Recommended treatment 

  • Reassure and stay active.
  • Return to usual activities.
  • Range of motion, low load isometric, postural endurance and strengthening exercises.
  • pain relieving medications:
    • Simple analgesics – Paracetamol
    • Non-Steroidal Anti-Inflammatory Drugs (NSAIDs)
    • Opioid analgesics
      • Oral opioids, preferably short-acting agents at regular intervals, may be necessary to relieve severe pain in the treatment of acute WAD. 
      • Ongoing need for such treatment requires reassessment
  • Kinesio taping
  • trigger point needling
  • Manual Therapy:
    • manipulation and mobilization of the neck and spine to reduce pain and improve function.
  • Exercise Therapy:
    • range-of-motion exercises
    • strengthening exercises for the cervical spine.

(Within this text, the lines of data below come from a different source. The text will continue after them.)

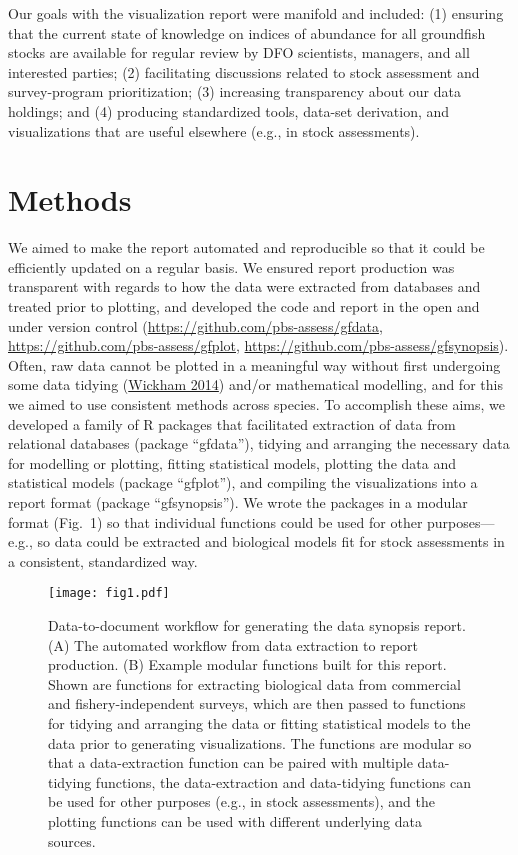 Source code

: \documentclass[12pt,]{article}
\begin{document}
Our goals with the visualization report were manifold and included:
(1) ensuring that the current state of knowledge on indices of abundance for all groundfish stocks are available for regular review by DFO scientists, managers, and all interested parties;
(2) facilitating discussions related to stock assessment and survey-program prioritization;
(3) increasing transparency about our data holdings; and
(4) producing standardized tools, data-set derivation, and visualizations that are useful elsewhere (e.g., in stock assessments).

\hypertarget{methods}{%
\section*{Methods}\label{methods}}

We aimed to make the report automated and reproducible so that it could be efficiently updated on a regular basis. We ensured report production was transparent with regards to how the data were extracted from databases and treated prior to plotting, and developed the code and report in the open and under version control (\url{https://github.com/pbs-assess/gfdata}, \url{https://github.com/pbs-assess/gfplot}, \url{https://github.com/pbs-assess/gfsynopsis}). Often, raw data cannot be plotted in a meaningful way without first undergoing some data tidying (\protect\hyperlink{ref-wickham2014}{Wickham 2014}) and/or mathematical modelling, and for this we aimed to use consistent methods across species. To accomplish these aims, we developed a family of R packages that facilitated extraction of data from relational databases (package ``gfdata''), tidying and arranging the necessary data for modelling or plotting, fitting statistical models, plotting the data and statistical models (package ``gfplot''), and compiling the visualizations into a report format (package ``gfsynopsis''). We wrote the packages in a modular format (Fig.~1) so that individual functions could be used for other purposes---e.g., so data could be extracted and biological models fit for stock assessments in a consistent, standardized way.

\begin{figure}[htb!]
\centering
\texttt{[image: fig1.pdf]}
\caption{Data-to-document workflow for generating the data synopsis report. (A) The automated workflow from data extraction to report production.
(B) Example modular functions built for this report.
Shown are functions for extracting biological data from commercial and fishery-independent surveys, which are then passed to functions for tidying and arranging the data or fitting statistical models to the data prior to generating visualizations.
The functions are modular so that a data-extraction function can be paired with multiple data-tidying functions, the data-extraction and data-tidying functions can be used for other purposes (e.g., in stock assessments), and the plotting functions can be used with different underlying data sources.}
\label{fig:fig1}
\end{figure}
\end{document}
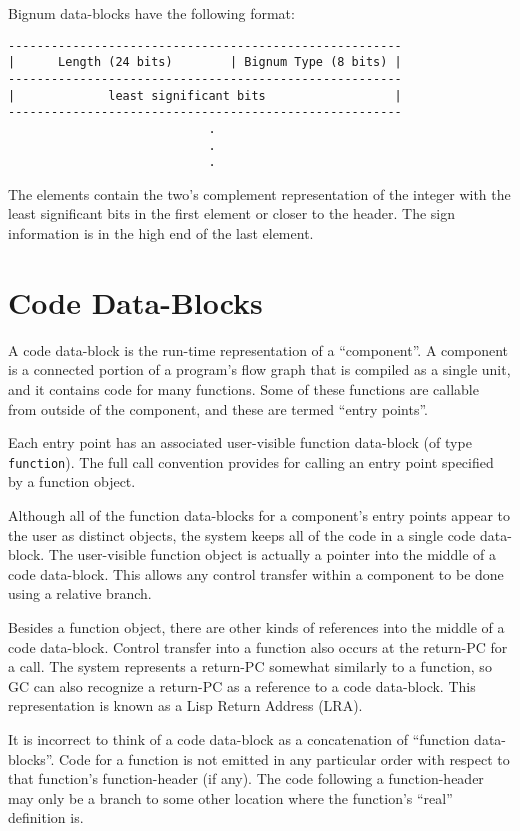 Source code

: Bignum data-blocks have the following format:
\begin{verbatim}
-------------------------------------------------------
|      Length (24 bits)        | Bignum Type (8 bits) |
-------------------------------------------------------
|             least significant bits                  |
-------------------------------------------------------
                            .
                            .
                            .
\end{verbatim}
The elements contain the two's complement representation of the integer with
the least significant bits in the first element or closer to the header.  The
sign information is in the high end of the last element.




\section{Code Data-Blocks}

A code data-block is the run-time representation of a ``component''.  A component
is a connected portion of a program's flow graph that is compiled as a single
unit, and it contains code for many functions.  Some of these functions are
callable from outside of the component, and these are termed ``entry points''.

Each entry point has an associated user-visible function data-block (of type
{\tt function}).  The full call convention provides for calling an entry point
specified by a function object.

Although all of the function data-blocks for a component's entry points appear
to the user as distinct objects, the system keeps all of the code in a single
code data-block.  The user-visible function object is actually a pointer into
the middle of a code data-block.  This allows any control transfer within a
component to be done using a relative branch.

Besides a function object, there are other kinds of references into the middle
of a code data-block.  Control transfer into a function also occurs at the
return-PC for a call.  The system represents a return-PC somewhat similarly to
a function, so GC can also recognize a return-PC as a reference to a code
data-block.  This representation is known as a Lisp Return Address (LRA).

It is incorrect to think of a code data-block as a concatenation of ``function
data-blocks''.  Code for a function is not emitted in any particular order with
respect to that function's function-header (if any).  The code following a
function-header may only be a branch to some other location where the
function's ``real'' definition is.


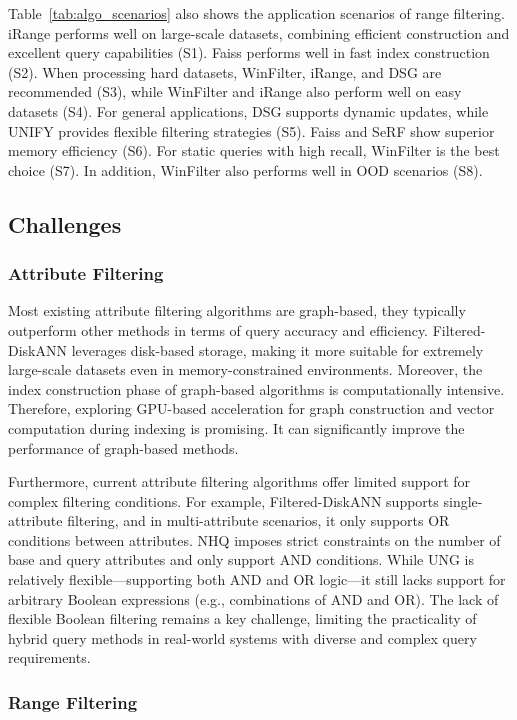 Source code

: \documentclass[sigconf, nonacm]{acmart}
\begin{document}
	Table~\ref{tab:algo_scenarios} also shows the application scenarios of range filtering. iRange performs well on large-scale datasets, combining efficient construction and excellent query capabilities (S1). Faiss performs well in fast index construction (S2). When processing hard datasets, WinFilter, iRange, and DSG are recommended (S3), while WinFilter and iRange also perform well on easy datasets (S4). For general applications, DSG supports dynamic updates, while UNIFY provides flexible filtering strategies (S5). Faiss and SeRF show superior memory efficiency (S6). For static queries with high recall, WinFilter is the best choice (S7). In addition, WinFilter also performs well in OOD scenarios (S8).
	\subsection{Challenges}
	\subsubsection{\textbf{Attribute Filtering}}
	Most existing attribute filtering algorithms are graph-based, they typically outperform other methods in terms of query accuracy and efficiency. Filtered-DiskANN leverages disk-based storage, making it more suitable for extremely large-scale datasets even in memory-constrained environments. Moreover, the index construction phase of graph-based algorithms is computationally intensive. Therefore, exploring GPU-based acceleration for graph construction and vector computation during indexing is promising. It can significantly improve the performance of graph-based methods.
	
	Furthermore, current attribute filtering algorithms offer limited support for complex filtering conditions. For example, Filtered-DiskANN  supports single-attribute filtering, and in multi-attribute scenarios, it only supports OR conditions between attributes. 
	NHQ imposes strict constraints on the number of base and query attributes and only support AND conditions. While UNG is relatively flexible—supporting both AND and OR logic—it still lacks support for arbitrary Boolean expressions (e.g., combinations of AND and OR). The lack of flexible Boolean filtering remains a key challenge, limiting the practicality of hybrid query methods in real-world systems with diverse and complex query requirements.
	
	\subsubsection{\textbf{Range Filtering}}
	
\end{document}
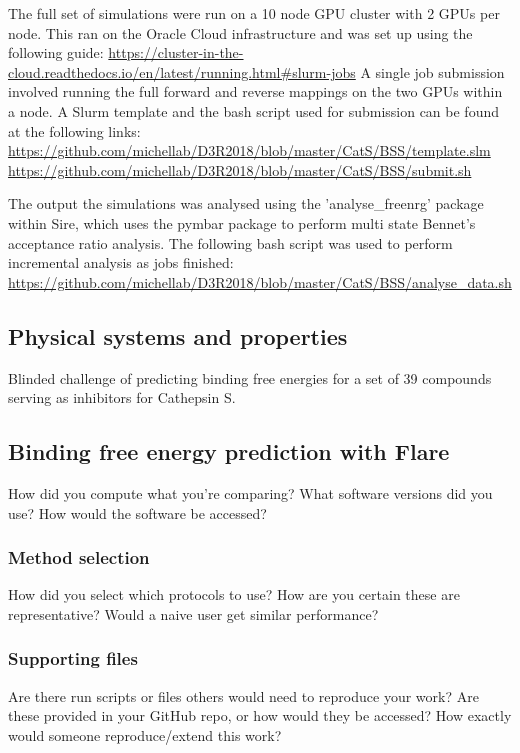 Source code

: \documentclass[9pt,comparison]{livecoms}
\begin{document}
The full set of simulations were run on a 10 node GPU cluster with 2
GPUs per node. This ran on the Oracle Cloud infrastructure and was set up
using the following guide:
\url{https://cluster-in-the-cloud.readthedocs.io/en/latest/running.html#slurm-jobs}
A single job submission involved running the full forward
and reverse mappings on the two GPUs within a node. A Slurm template and
the bash script used for submission can be found at the following links:
\url{https://github.com/michellab/D3R2018/blob/master/CatS/BSS/template.slm}
\url{https://github.com/michellab/D3R2018/blob/master/CatS/BSS/submit.sh}

The output the simulations was analysed using the 'analyse\_freenrg'
package within Sire, which uses the pymbar package to perform multi
state Bennet's acceptance ratio analysis. The following bash script
was used to perform incremental analysis as jobs finished:
\url{https://github.com/michellab/D3R2018/blob/master/CatS/BSS/analyse_data.sh}

\subsection{Physical systems and properties}

Blinded challenge of predicting binding free energies for a set of 39 compounds serving as inhibitors for Cathepsin S. 

\subsection{Binding free energy prediction with Flare}
How did you compute what you're comparing? 
What software versions did you use?
How would the software be accessed?


\subsubsection{Method selection}
How did you select which protocols to use? How are you certain these are representative? Would a naive user get similar performance? 

\subsubsection{Supporting files}
Are there run scripts or files others would need to reproduce your work? Are these provided in your GitHub repo, or how would they be accessed? 
How exactly would someone reproduce/extend this work?
\end{document}
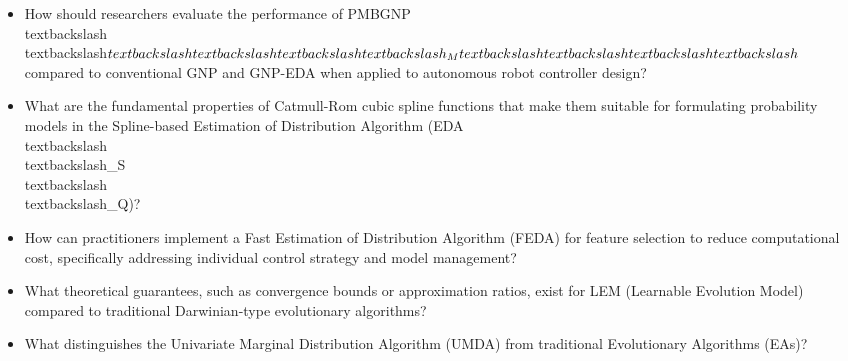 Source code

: \begin{itemize}[noitemsep]
    \item How should researchers evaluate the performance of PMBGNP\\textbackslash{}\\textbackslash{}$\\textbackslash{}\\textbackslash{}{\\textbackslash{}\\textbackslash{}_M\\textbackslash{}\\textbackslash{}}\\textbackslash{}\\textbackslash{}$ compared to conventional GNP and GNP-EDA when applied to autonomous robot controller design?
    \item What are the fundamental properties of Catmull-Rom cubic spline functions that make them suitable for formulating probability models in the Spline-based Estimation of Distribution Algorithm (EDA\\textbackslash{}\\textbackslash{}_S\\textbackslash{}\\textbackslash{}_Q)?
    \item How can practitioners implement a Fast Estimation of Distribution Algorithm (FEDA) for feature selection to reduce computational cost, specifically addressing individual control strategy and model management?
    \item What theoretical guarantees, such as convergence bounds or approximation ratios, exist for LEM (Learnable Evolution Model) compared to traditional Darwinian-type evolutionary algorithms?
    \item What distinguishes the Univariate Marginal Distribution Algorithm (UMDA) from traditional Evolutionary Algorithms (EAs)?
\end{itemize}
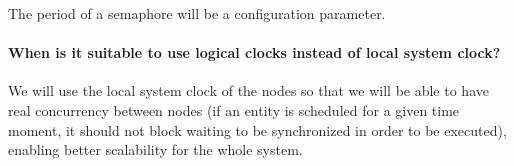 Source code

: The period of a semaphore will be a configuration parameter.

\paragraph{When is it suitable to use logical clocks instead of local system
  clock?}
We will use the local system clock of the nodes so that we will be able to
have real concurrency between nodes (if an entity is scheduled for a given
time moment, it should not block waiting to be synchronized in order to be
executed), enabling better scalability for the whole system.
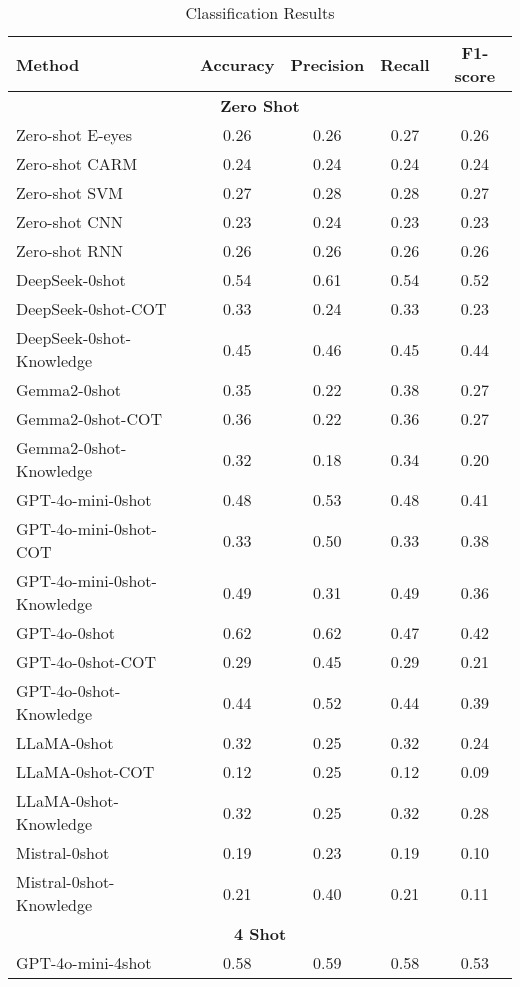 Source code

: \begin{table*}[th]
    \centering
    \small
    \caption{Classification Results}
    \begin{tabular}{lcccc}
        \toprule
        \textbf{Method} & \textbf{Accuracy} & \textbf{Precision} & \textbf{Recall} & \textbf{F1-score} \\
        \midrule
        \multicolumn{5}{c}{\textbf{Zero Shot}} \\
                Zero-shot E-eyes & 0.26 & 0.26 & 0.27 & 0.26 \\
        Zero-shot CARM & 0.24 & 0.24 & 0.24 & 0.24 \\
                Zero-shot SVM & 0.27 & 0.28 & 0.28 & 0.27 \\
        Zero-shot CNN & 0.23 & 0.24 & 0.23 & 0.23 \\
        Zero-shot RNN & 0.26 & 0.26 & 0.26 & 0.26 \\
DeepSeek-0shot & 0.54 & 0.61 & 0.54 & 0.52 \\
DeepSeek-0shot-COT & 0.33 & 0.24 & 0.33 & 0.23 \\
DeepSeek-0shot-Knowledge & 0.45 & 0.46 & 0.45 & 0.44 \\
Gemma2-0shot & 0.35 & 0.22 & 0.38 & 0.27 \\
Gemma2-0shot-COT & 0.36 & 0.22 & 0.36 & 0.27 \\
Gemma2-0shot-Knowledge & 0.32 & 0.18 & 0.34 & 0.20 \\
GPT-4o-mini-0shot & 0.48 & 0.53 & 0.48 & 0.41 \\
GPT-4o-mini-0shot-COT & 0.33 & 0.50 & 0.33 & 0.38 \\
GPT-4o-mini-0shot-Knowledge & 0.49 & 0.31 & 0.49 & 0.36 \\
GPT-4o-0shot & 0.62 & 0.62 & 0.47 & 0.42 \\
GPT-4o-0shot-COT & 0.29 & 0.45 & 0.29 & 0.21 \\
GPT-4o-0shot-Knowledge & 0.44 & 0.52 & 0.44 & 0.39 \\
LLaMA-0shot & 0.32 & 0.25 & 0.32 & 0.24 \\
LLaMA-0shot-COT & 0.12 & 0.25 & 0.12 & 0.09 \\
LLaMA-0shot-Knowledge & 0.32 & 0.25 & 0.32 & 0.28 \\
Mistral-0shot & 0.19 & 0.23 & 0.19 & 0.10 \\
Mistral-0shot-Knowledge & 0.21 & 0.40 & 0.21 & 0.11 \\
        \midrule
        \multicolumn{5}{c}{\textbf{4 Shot}} \\
GPT-4o-mini-4shot & 0.58 & 0.59 & 0.58 & 0.53 \\

\end{tabular}
\end{table*}
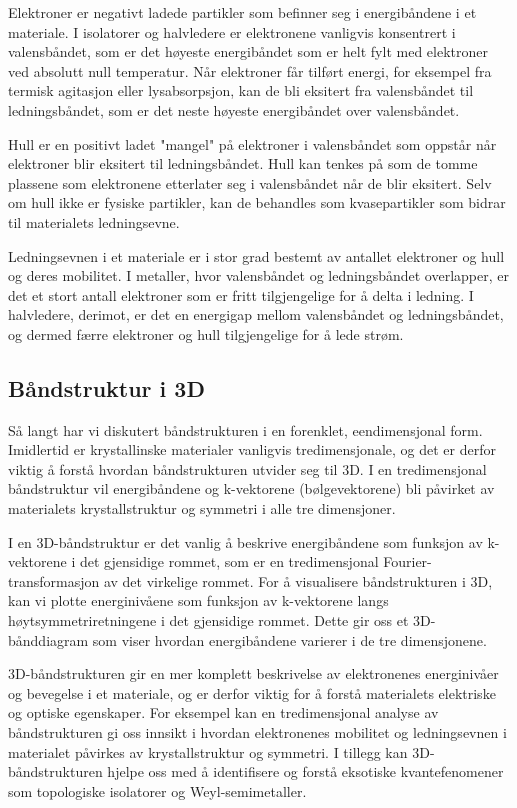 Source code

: Elektroner er negativt ladede partikler som befinner seg i energibåndene i et materiale. I isolatorer og halvledere er elektronene vanligvis konsentrert i valensbåndet, som er det høyeste energibåndet som er helt fylt med elektroner ved absolutt null temperatur. Når elektroner får tilført energi, for eksempel fra termisk agitasjon eller lysabsorpsjon, kan de bli eksitert fra valensbåndet til ledningsbåndet, som er det neste høyeste energibåndet over valensbåndet.

Hull er en positivt ladet "mangel" på elektroner i valensbåndet som oppstår når elektroner blir eksitert til ledningsbåndet. Hull kan tenkes på som de tomme plassene som elektronene etterlater seg i valensbåndet når de blir eksitert. Selv om hull ikke er fysiske partikler, kan de behandles som kvasepartikler som bidrar til materialets ledningsevne.

Ledningsevnen i et materiale er i stor grad bestemt av antallet elektroner og hull og deres mobilitet. I metaller, hvor valensbåndet og ledningsbåndet overlapper, er det et stort antall elektroner som er fritt tilgjengelige for å delta i ledning. I halvledere, derimot, er det en energigap mellom valensbåndet og ledningsbåndet, og dermed færre elektroner og hull tilgjengelige for å lede strøm.

\subsection*{Båndstruktur i 3D}
Så langt har vi diskutert båndstrukturen i en forenklet, eendimensjonal form. Imidlertid er krystallinske materialer vanligvis tredimensjonale, og det er derfor viktig å forstå hvordan båndstrukturen utvider seg til 3D. I en tredimensjonal båndstruktur vil energibåndene og k-vektorene (bølgevektorene) bli påvirket av materialets krystallstruktur og symmetri i alle tre dimensjoner.

I en 3D-båndstruktur er det vanlig å beskrive energibåndene som funksjon av k-vektorene i det gjensidige rommet, som er en tredimensjonal Fourier-transformasjon av det virkelige rommet. For å visualisere båndstrukturen i 3D, kan vi plotte energinivåene som funksjon av k-vektorene langs høytsymmetriretningene i det gjensidige rommet. Dette gir oss et 3D-bånddiagram som viser hvordan energibåndene varierer i de tre dimensjonene.

3D-båndstrukturen gir en mer komplett beskrivelse av elektronenes energinivåer og bevegelse i et materiale, og er derfor viktig for å forstå materialets elektriske og optiske egenskaper. For eksempel kan en tredimensjonal analyse av båndstrukturen gi oss innsikt i hvordan elektronenes mobilitet og ledningsevnen i materialet påvirkes av krystallstruktur og symmetri. I tillegg kan 3D-båndstrukturen hjelpe oss med å identifisere og forstå eksotiske kvantefenomener som topologiske isolatorer og Weyl-semimetaller.

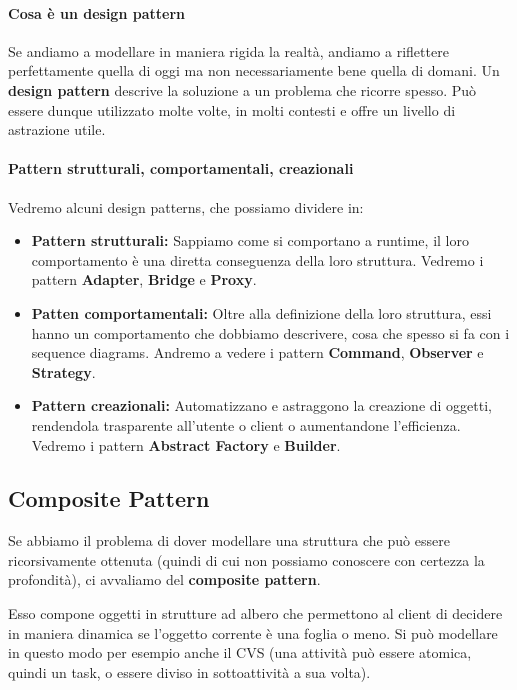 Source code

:         \paragraph{Cosa è un design pattern}
            Se andiamo a modellare in maniera rigida la realtà, andiamo a riflettere perfettamente quella di oggi ma non necessariamente bene quella di domani. Un \textbf{design pattern} descrive la soluzione a un problema che ricorre spesso. Può essere dunque utilizzato molte volte, in molti contesti e offre un livello di astrazione utile.
            
        \paragraph{Pattern strutturali, comportamentali, creazionali}
            Vedremo alcuni design patterns, che possiamo dividere in:
            \begin{itemize}
                \item \textbf{Pattern strutturali:} Sappiamo come si comportano a runtime, il loro comportamento è una diretta conseguenza della loro struttura. Vedremo i pattern \textbf{Adapter}, \textbf{Bridge} e \textbf{Proxy}.
                \item \textbf{Patten comportamentali:} Oltre alla definizione della loro struttura, essi hanno un comportamento che dobbiamo descrivere, cosa che spesso si fa con i sequence diagrams. Andremo a vedere i pattern \textbf{Command}, \textbf{Observer} e \textbf{Strategy}.
                \item \textbf{Pattern creazionali:} Automatizzano e astraggono la creazione di oggetti, rendendola trasparente all'utente o client o aumentandone l'efficienza. Vedremo i pattern \textbf{Abstract Factory} e \textbf{Builder}.
            \end{itemize}
            
        \subsection{Composite Pattern}
            Se abbiamo il problema di dover modellare una struttura che può essere ricorsivamente ottenuta (quindi di cui non possiamo conoscere con certezza la profondità), ci avvaliamo del \textbf{composite pattern}.
            
            
            Esso compone oggetti in strutture ad albero che permettono al client di decidere in maniera dinamica se l'oggetto corrente è una foglia o meno. Si può modellare in questo modo per esempio anche il CVS (una attività può essere atomica, quindi un task, o essere diviso in sottoattività a sua volta).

  • activity modification:
    • ergonomic recommendations to avoid further strain on the neck.
  • Posture training
    • Training to improve posture can be beneficial, especially for those who have prolonged sitting jobs or poor ergonomic setups.
  • Neck Braces or Collars:
    • Although their use is sometimes controversial, soft cervical collars may be used in the acute phase for comfort and support.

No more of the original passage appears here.